What Are the Dangers of Quinine?

Quinine is derived from tree bark and has been used for more than 200 years to treat malaria. While the drug has been proven to effectively kill the malaria disease and still works in its synthetic form today, scientists still do not understand its full effects on the human body.
Normally, quinine causes a condition known as cinchonism, due to its natural toxicity, but a variety of other side effects have been confirmed, such as sometimes fatal kidney problems and heart arrhythmias. The FDA has only approved quinine as a treatment for certain malaria cases and does not recommend it for leg cramps.

  1. History

    • The tree from which quinine is derived, courtesy Kew.org.

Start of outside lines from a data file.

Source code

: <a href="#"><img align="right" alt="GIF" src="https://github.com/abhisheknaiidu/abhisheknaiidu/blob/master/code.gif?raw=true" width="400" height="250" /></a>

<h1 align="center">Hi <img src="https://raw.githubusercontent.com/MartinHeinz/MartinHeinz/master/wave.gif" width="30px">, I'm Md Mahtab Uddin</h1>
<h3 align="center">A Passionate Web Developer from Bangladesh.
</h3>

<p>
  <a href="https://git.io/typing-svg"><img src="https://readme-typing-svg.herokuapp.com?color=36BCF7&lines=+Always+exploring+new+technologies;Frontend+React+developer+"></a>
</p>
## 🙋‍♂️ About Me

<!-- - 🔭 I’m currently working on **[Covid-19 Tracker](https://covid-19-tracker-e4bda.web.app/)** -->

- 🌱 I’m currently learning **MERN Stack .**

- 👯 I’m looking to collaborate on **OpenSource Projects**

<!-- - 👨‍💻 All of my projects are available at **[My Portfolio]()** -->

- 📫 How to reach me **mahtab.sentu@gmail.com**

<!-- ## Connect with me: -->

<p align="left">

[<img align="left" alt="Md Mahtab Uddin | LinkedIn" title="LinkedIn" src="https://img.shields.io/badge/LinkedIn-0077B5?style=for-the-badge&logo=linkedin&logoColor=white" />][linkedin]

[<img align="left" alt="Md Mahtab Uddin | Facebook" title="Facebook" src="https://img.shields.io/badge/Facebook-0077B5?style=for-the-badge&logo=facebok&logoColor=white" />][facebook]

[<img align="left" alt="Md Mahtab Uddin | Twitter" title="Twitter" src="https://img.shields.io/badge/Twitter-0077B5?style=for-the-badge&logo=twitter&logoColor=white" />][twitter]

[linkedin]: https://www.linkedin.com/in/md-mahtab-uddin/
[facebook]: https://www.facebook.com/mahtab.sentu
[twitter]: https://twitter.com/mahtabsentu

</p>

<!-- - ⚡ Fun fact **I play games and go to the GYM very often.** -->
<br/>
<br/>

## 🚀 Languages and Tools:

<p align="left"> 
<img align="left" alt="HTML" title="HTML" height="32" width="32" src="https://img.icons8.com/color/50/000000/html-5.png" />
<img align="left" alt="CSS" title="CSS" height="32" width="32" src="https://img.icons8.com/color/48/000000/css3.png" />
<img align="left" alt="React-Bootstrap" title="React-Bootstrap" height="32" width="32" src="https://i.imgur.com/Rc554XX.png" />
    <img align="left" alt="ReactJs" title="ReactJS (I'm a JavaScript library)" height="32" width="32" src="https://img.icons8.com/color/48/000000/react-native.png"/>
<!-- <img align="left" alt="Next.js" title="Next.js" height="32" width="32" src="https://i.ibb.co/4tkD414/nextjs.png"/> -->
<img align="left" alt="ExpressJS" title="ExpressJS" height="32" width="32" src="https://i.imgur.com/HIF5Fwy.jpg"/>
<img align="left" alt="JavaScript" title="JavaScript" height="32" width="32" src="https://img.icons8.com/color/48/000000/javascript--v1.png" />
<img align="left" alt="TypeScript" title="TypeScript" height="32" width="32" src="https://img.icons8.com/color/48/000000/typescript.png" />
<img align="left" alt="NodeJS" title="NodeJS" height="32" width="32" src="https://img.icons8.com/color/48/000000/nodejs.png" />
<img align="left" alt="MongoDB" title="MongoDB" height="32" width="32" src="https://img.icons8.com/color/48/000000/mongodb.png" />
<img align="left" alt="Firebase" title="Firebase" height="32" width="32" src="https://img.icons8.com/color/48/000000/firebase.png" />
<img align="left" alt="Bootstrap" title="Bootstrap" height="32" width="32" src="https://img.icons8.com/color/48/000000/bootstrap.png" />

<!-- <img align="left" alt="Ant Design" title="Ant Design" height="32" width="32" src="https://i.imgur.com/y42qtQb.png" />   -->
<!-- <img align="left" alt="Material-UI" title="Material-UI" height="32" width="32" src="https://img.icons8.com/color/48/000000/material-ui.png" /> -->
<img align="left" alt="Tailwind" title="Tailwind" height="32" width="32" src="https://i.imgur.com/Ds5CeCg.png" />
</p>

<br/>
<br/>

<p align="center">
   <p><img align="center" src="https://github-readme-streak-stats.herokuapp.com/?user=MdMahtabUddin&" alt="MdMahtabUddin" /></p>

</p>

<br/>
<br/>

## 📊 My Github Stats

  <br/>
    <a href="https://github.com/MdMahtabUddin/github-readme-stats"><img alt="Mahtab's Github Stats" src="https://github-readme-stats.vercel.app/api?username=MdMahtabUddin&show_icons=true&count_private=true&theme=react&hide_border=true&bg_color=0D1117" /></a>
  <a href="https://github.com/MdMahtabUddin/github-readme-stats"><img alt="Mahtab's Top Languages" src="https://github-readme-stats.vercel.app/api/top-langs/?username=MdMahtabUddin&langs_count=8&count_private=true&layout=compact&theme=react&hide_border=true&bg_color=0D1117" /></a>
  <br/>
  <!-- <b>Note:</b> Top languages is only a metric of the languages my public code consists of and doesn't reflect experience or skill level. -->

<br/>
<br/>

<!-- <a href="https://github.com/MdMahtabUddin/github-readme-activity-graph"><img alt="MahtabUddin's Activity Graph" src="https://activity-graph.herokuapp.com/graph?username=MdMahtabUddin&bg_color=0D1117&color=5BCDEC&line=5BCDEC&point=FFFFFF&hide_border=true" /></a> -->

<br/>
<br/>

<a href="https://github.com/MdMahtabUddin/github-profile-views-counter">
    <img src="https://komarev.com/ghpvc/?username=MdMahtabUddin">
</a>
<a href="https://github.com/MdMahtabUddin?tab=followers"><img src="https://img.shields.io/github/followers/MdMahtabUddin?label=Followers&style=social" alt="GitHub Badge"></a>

      Quinine was a drug used first as a natural derivative and then developed synthetically to treat disease, most often malaria. It is an alkaloid that was first discovered in the bark of a South American tree, along with several similar chemicals, one of which is used to treat cardiac arrhythmia. Its popularity grew when it was first mixed with soda water and sugar by British soldiers, who were using it for malaria prevention.
      The drug was used from the 1700s to the early 1900s, and although the FDA has allowed synthetic quinine sulfate to be used as a treatment for simple types of malaria in America, it has decided that the drug does not show positive results for other diseases. Despite this, quinine is also used to treat leg cramps.

    Composition

    • Quinine is made of two main chemical parts. The first is quinoline, an aromatic organic compound that can be derived separately from coal tar and has a molecular formula of C9H7N. The second part is quinuclidine, another organic compound that can be used separately as a catalyst for other chemical reactions, with a formula of C7H13N. Fused together, they form the alkaloid C20H24N2O2, quinine.

    Effects on the Body

    • Because quinine is an alkaloid, it is naturally dangerous to the human body in large doses. In small doses it can have a variety of effects, depending on your particular physiology and tolerance. Noted dangerous side effects include visual and hearing problems, kidney complications, hypersensitivity, thrombocytopenia and cardiac arrhythmias.
      Part of the drug acts as a muscle relaxant in low doses, which is why it is used unofficially as a treatment for leg cramps. Quinine can be both taken by mouth or injected into the bloodstream, where it causes a fatal reaction in malaria parasites. Because of its complex and still unknown actions, it took scientists about 100 years to create the synthetic version of quinine used today.

    Considerations

    • In very small doses, such as the small amount of quinine added to tonic water, the chemical has almost no effect on the human body. In medical doses, it can cause cinchonism, which is the body's reaction to the poisonous alkaloid, usually made up of a variety of systems, from headaches and temporary hearing loss to sweating and digestive problems. Cinchonism can lead to death if the symptoms become severe.
      More troubling are the other side effects of quinine that include hypoglycemia and kidney failure, which are due to the inherent poisonous qualities of the drug. The FDA acknowledges 93 reports of quinine-caused deaths within the last 40 years and hundreds of permanent complications. There are attorneys whose specialty is to represent victims or family members who have suffered from a severe quinine reaction.

    Alternatives

    • Other drugs have been developed to more effectively fight malaria without the poisonous side effects, such as chloroquine. These drugs are used in most malaria cases, with quinine reserved for more extreme cases. There are also more effective and approved muscle relaxants available to treat leg cramps that may cost more but come without the dangerous side effects.